Нищий оказался не таким старым, как показалось издали, лет эдак пятьдесят с хвостиком, и не очень большим. Однако образ жизни и, возможно, злоупотребление спиртным, сказалось на его внешности, визуально сильно состарив. Длинные седые волосы, сбившиеся от грязи в колтуны, делали образ его ещё более древним.
- Вам чего? - попытавшись быть учтивым, поинтересовался Фёдоров привычной деловой интонацией.
- Это, эээ, - нищий поморщился, словно забыл слова, которые собирался сказать, и судорожно перебирал в уме весь свой небогатый лексикон, - у вас не будет немного мелочи?
- Я так и думал, - Фёдоров распрямился и уже собирался уйти, но обернувшись, вновь встретился глазами с первозданной белизной заснеженной улицы и понял, что на это раз просто обязан подать милостыню забулдыге.
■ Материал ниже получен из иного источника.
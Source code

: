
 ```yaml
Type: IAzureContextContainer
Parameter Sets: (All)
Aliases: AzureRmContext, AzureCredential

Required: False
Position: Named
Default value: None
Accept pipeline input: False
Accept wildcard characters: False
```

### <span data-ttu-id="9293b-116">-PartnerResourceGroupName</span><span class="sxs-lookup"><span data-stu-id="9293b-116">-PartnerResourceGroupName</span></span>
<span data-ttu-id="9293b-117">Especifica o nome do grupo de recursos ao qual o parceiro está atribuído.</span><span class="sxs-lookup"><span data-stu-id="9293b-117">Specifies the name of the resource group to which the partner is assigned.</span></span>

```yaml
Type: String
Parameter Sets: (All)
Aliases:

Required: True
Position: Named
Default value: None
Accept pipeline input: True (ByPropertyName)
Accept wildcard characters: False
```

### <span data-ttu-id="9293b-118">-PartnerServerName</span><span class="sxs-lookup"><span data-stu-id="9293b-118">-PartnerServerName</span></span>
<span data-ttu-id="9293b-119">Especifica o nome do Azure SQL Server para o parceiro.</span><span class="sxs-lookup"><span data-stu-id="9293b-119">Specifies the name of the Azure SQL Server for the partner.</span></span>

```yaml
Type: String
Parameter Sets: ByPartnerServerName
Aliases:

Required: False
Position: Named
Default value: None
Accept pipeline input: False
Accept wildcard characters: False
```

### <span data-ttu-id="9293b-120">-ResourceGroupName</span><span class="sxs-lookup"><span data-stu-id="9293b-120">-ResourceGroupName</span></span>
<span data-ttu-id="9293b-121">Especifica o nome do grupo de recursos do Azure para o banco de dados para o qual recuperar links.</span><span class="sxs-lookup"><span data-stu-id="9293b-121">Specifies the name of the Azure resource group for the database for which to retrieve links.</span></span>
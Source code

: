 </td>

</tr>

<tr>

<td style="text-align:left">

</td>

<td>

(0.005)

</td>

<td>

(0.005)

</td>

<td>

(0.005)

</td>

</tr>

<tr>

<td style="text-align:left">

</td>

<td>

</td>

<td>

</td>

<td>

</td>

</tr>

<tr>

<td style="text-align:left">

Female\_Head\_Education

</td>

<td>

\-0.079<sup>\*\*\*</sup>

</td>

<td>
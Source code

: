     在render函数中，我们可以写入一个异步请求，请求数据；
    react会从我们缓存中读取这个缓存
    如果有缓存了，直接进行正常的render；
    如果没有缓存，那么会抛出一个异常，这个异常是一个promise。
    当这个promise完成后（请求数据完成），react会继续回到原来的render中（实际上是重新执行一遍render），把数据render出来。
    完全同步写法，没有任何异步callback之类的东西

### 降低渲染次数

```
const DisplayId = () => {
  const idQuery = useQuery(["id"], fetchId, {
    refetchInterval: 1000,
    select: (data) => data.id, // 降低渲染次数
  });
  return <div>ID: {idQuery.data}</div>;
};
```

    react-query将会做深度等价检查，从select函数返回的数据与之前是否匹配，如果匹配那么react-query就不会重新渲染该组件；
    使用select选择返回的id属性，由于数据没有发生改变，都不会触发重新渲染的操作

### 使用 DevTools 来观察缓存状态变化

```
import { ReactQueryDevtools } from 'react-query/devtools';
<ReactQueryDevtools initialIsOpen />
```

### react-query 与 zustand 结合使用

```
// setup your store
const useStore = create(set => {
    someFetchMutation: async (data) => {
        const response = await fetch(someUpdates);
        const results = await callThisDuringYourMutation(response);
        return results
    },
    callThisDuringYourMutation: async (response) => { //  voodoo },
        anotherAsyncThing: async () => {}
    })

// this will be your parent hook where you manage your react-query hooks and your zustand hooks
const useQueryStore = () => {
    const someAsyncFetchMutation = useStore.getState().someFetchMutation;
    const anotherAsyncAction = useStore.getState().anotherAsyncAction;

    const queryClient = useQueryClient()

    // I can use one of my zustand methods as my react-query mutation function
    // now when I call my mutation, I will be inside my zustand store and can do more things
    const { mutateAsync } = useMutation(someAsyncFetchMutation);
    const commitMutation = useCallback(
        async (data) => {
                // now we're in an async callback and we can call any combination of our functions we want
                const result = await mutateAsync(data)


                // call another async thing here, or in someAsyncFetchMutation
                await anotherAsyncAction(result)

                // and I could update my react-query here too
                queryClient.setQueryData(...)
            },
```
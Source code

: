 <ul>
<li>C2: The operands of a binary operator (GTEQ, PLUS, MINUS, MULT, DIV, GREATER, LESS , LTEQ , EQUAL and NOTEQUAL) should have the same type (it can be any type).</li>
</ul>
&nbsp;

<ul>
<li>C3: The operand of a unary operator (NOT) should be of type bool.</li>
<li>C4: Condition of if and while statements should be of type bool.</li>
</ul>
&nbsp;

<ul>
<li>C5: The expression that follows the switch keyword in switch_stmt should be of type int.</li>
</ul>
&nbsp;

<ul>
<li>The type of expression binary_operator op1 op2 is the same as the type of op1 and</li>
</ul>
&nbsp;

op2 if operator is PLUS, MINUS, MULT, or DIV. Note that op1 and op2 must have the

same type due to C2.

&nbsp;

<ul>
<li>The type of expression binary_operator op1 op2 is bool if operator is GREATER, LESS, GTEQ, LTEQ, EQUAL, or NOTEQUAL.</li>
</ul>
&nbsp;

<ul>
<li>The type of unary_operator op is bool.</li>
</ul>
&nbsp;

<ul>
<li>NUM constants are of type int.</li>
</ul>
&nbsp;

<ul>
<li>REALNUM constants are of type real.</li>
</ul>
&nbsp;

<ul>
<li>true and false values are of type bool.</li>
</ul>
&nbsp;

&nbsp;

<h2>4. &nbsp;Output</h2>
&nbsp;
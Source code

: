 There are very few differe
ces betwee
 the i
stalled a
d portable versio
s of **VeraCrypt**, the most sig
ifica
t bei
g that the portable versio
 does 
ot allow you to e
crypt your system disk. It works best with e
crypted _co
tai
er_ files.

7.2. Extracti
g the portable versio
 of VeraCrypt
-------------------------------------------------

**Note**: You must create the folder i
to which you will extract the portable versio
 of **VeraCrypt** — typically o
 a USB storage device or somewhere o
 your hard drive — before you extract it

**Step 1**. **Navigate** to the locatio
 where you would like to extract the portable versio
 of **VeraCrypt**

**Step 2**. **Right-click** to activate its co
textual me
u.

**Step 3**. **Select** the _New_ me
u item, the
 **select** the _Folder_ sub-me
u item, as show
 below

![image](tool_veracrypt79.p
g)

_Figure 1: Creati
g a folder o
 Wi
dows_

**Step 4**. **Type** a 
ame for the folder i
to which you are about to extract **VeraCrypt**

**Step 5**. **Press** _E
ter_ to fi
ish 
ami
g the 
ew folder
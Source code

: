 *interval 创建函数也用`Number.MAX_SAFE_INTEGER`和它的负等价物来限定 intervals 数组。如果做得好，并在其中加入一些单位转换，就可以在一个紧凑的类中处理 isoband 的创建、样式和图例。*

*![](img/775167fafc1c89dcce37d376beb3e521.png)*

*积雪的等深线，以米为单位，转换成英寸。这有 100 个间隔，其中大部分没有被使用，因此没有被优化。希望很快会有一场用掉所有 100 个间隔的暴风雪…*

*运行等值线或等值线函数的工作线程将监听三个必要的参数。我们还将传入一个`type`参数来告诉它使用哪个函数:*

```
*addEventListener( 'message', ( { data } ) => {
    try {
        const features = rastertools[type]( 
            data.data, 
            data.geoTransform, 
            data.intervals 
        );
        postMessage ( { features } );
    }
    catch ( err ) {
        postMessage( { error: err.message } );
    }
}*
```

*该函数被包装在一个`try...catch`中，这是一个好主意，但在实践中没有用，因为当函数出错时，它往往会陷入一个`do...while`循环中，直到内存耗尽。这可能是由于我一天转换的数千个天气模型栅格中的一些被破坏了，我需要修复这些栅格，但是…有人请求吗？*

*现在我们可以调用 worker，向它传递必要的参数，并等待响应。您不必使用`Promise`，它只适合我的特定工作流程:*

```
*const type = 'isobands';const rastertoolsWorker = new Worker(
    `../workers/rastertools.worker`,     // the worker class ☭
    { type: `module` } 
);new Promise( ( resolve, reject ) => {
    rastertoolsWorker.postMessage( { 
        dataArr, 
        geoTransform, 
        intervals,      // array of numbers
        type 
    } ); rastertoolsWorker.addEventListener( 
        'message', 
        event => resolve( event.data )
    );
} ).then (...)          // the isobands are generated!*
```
- Ладно, - он вынул из кармана полученную в магазине сдачу и протянул оборванцу, - с новым годом, отец!
Бродяга молча взял деньги и, даже не удосужившись сказать "спасибо", принялся их пересчитывать. Видимо, для него сдача показалась хорошим уловом, потому что лицо нищего тут же просияло улыбкой.
Фёдоров уже двинулся дальше, но тут его разум охватило неудержимое желание понять, что заставило этого человека стать бездомным. Фёдоров был предпринимателем не только по роду занятий, но и по характеру. Это завидное сочетание внешнего и внутреннего и сделали его более-менее успешным в деловой сфере, и хоть жил он на окраине, но считался вполне состоятельным человеком. Он всегда был решителен и долго не рассуждал, там, где не мог взять логикой или умом, брал интуицией, которой Господь его тоже не обделил. Так и теперь, решено - сделано, он резко обернулся и снова приблизился к нищему. Старик даже немного подался назад, наученный тяжёлым опытом жизни на улице, очевидно решив, что тот хочет забрать обратно данные деньги. Это движение немного сконфузило Фёдорова, и он впервые в жизни ощутил жалость к бездомному. Раньше он полагал, что все, кто оказался на улице - либо выпивохи, либо тунеядцы, которым лень работать, либо сумасшедшие, но этот человек при ближайшем рассмотрении казался вполне адекватным. Лентяй, пьяница? Это было нужно выяснить, вдруг он всю жизнь заблуждался насчёт этой городской касты?
- Да не шарахайся ты, - небрежно кинул Фёдоров, скрывая внезапно возникшее смущение, - у меня к тебе предложение дельное, хочешь подзаработать?
Бродяга приподнялся, опершись руками на парапет подвального ограждения, и даже попытался пригладить неряшливую бороду, желая выглядеть опрятнее. Ведь ему и в голову не могло прийти, чем он может пригодиться странно щедрому субъекту.